En réalité, au Gabon, toutes les institutions qui assurent l’organisation, le fonctionnement de la vie politique et la validation des résultats des urnes sont concentrées entre les mains d’Ali Bongo : héritage de son père. Pour rendre crédible toute élection au Gabon, la lutte pour l’alternance politique doit s’enraciner dans l’instauration des mécanismes pour que l’expression de la volonté de gouvernance du peuple soit reconnue et authentifiée. Il ne saurait porter sur un autre objectif.
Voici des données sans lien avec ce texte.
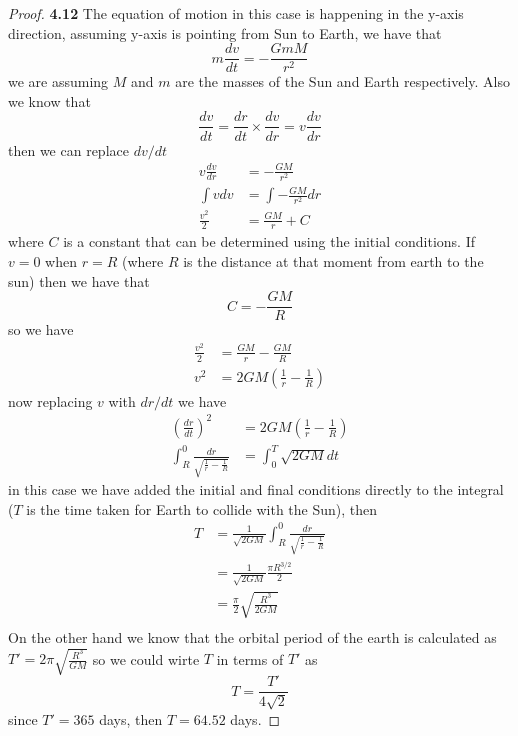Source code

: \documentclass[11pt]{article}
\theoremstyle{definition}
\begin{document}
    \begin{proof}{\textbf{4.12}}
        The equation of motion in this case is happening in the y-axis
        direction, assuming y-axis is pointing from Sun to Earth, we have that
        $$m\frac{dv}{dt} = - \frac{GmM}{r^2}$$
        we are assuming $M$ and $m$ are the masses of the Sun and Earth
        respectively. Also we know that
        $$\frac{dv}{dt} = \frac{dr}{dt}\times\frac{dv}{dr} = v\frac{dv}{dr}$$
        then we can replace $dv/dt$
        \begin{align*}
            v\frac{dv}{dr} &= - \frac{GM}{r^2}\\
            \int vdv &= \int - \frac{GM}{r^2} dr\\
            \frac{v^2}{2} &= \frac{GM}{r} + C
        \end{align*}
        where $C$ is a constant that can be determined using the initial
        conditions. If $v = 0$ when $r = R$ (where $R$ is the distance at that
        moment from earth to the sun) then we have that
        $$C = - \frac{GM}{R}$$
        so we have
        \begin{align*}
            \frac{v^2}{2} &= \frac{GM}{r} - \frac{GM}{R}\\
            v^2 &= 2GM\left(\frac{1}{r} - \frac{1}{R}\right)
        \end{align*}
        now replacing $v$ with $dr/dt$ we have
        \begin{align*}
            \left(\frac{dr}{dt}\right)^2
                &= 2GM\left(\frac{1}{r} - \frac{1}{R}\right)\\
            \int_R^0 \frac{dr}{\sqrt{\frac{1}{r} - \frac{1}{R}}}
                &= \int_0^T\sqrt{2GM}dt
        \end{align*}
        in this case we have added the initial and final conditions directly to
        the integral ($T$ is the time taken for Earth to collide with the Sun),
        then
        \begin{align*}
            T &= \frac{1}{\sqrt{2GM}}\int_R^0 \frac{dr}{\sqrt{\frac{1}{r} - \frac{1}{R}}}\\
              &= \frac{1}{\sqrt{2GM}}\frac{\pi R^{3/2}}{2}\\
              &= \frac{\pi}{2}\sqrt{\frac{R^3}{2GM}}\\
        \end{align*}
        On the other hand we know that the orbital period of the earth is
        calculated as $T' = 2\pi \sqrt{\frac{R^3}{GM}}$ so we could wirte $T$
        in terms of $T'$ as
        $$T = \frac{T'}{4\sqrt{2}}$$
        since $T' = 365$ days, then $T = 64.52$ days.
    \end{proof}
\end{document}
En cela, il est malheureux de voir que certains au Gabon croient qu’en produisant des fichiers électoraux avec des données biométriques, le vote librement exprimé, selon le nombre exact des inscrits et leur identification formelle, ferait barrage aux coups d'État électoraux. Cela n’est pas le cas et cela ne sera jamais le cas. Certes les données biométriques permettraient qu’une certaine transparence électorale soit de mise. Mais elle n’est pas garante du respect de l’expression des votes proclamés et authentifiés. Des preuves de fraudes électorales ont été maintes fois présentées devant la Cour constitutionnelle sans qu’elle ne s’en émeuve outre mesure.
Comprenons que la démocratie n’est pas que le fait pour les citoyens de voter librement. Personne au Gabon ne vote avec un fusil à la tempe. Le scrutin est libre malgré quelques accros importants. Ce n’est pas le vote libre ou la conformité du nombre de votants par rapport au nombre d’inscrits qui est le principal problème de l’absence de possibilité de l’alternance politique au Gabon. C’est l’absence formelle de la séparation des pouvoirs des institutions de l’État qui favorise les coups d’État électoraux. Au regard des capacités du parti au pouvoir à contrôler toutes les instances de l’organisation et du fonctionnement de l’État, dans le contexte actuel, l’alternance politique au Gabon est impossible même si les listes électorales sont confectionnées sur la base des données biométriques.